* _Information supplied_:
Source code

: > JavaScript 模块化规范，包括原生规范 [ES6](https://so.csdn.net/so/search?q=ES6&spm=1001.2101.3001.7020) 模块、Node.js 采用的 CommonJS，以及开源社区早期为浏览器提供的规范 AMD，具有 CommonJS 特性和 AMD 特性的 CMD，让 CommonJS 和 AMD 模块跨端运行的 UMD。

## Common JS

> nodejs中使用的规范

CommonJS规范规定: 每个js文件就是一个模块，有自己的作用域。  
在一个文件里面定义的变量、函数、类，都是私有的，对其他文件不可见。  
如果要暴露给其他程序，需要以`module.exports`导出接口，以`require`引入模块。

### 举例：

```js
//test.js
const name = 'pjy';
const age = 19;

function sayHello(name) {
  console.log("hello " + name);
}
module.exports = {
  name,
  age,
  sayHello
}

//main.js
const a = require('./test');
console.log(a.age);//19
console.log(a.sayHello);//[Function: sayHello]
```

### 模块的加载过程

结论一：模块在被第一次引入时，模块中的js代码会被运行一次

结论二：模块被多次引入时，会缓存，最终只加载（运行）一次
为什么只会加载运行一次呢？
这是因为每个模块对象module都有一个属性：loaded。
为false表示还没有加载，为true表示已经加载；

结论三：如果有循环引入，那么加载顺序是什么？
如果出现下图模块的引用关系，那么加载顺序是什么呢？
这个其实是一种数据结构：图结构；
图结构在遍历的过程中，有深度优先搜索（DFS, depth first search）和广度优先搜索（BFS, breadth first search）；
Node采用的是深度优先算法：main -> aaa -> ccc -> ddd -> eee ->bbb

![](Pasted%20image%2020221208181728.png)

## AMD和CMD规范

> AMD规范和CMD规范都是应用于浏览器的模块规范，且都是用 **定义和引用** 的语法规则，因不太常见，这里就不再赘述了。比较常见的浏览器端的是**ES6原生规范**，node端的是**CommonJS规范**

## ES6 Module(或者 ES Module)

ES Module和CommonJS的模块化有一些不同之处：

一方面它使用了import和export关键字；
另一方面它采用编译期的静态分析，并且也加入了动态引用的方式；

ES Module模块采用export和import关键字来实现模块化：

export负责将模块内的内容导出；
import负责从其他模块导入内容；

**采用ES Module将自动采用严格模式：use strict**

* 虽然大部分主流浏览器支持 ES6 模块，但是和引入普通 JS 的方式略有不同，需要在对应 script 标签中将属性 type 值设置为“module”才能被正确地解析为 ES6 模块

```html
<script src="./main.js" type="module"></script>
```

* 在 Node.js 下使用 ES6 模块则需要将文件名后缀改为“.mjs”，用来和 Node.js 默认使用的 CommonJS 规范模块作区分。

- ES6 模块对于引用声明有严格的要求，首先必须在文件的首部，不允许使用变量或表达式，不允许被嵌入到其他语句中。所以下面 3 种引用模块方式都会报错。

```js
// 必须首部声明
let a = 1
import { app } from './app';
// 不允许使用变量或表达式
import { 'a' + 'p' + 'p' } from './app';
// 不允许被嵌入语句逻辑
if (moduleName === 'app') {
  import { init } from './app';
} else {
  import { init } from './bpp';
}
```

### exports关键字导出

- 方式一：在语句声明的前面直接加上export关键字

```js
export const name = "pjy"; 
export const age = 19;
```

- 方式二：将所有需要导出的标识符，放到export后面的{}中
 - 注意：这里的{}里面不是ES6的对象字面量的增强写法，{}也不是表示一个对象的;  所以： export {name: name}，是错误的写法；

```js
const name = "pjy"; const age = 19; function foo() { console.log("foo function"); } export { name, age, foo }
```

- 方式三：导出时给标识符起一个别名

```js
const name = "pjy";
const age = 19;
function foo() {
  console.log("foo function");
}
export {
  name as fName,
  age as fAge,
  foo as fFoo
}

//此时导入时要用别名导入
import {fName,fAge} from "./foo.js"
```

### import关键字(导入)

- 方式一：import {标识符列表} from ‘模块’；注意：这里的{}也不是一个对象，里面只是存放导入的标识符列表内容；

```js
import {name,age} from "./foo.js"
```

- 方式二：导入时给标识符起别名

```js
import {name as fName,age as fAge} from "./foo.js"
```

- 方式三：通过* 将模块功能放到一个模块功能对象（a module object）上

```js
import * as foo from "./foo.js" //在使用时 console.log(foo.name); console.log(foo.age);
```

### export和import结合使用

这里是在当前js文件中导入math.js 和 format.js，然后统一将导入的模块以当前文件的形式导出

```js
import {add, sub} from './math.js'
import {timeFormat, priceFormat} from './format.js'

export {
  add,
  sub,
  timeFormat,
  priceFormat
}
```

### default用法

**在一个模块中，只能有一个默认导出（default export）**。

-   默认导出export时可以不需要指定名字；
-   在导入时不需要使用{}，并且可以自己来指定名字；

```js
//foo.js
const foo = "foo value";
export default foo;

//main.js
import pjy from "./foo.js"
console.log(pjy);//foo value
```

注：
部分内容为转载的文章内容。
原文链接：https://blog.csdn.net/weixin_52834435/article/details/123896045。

* _What needs to be done_: Scan the lines above for the word "timeFormat" and copy every one where it occurs.

* _Result of the task_:
import {timeFormat, priceFormat} from './format.js'
  timeFormat,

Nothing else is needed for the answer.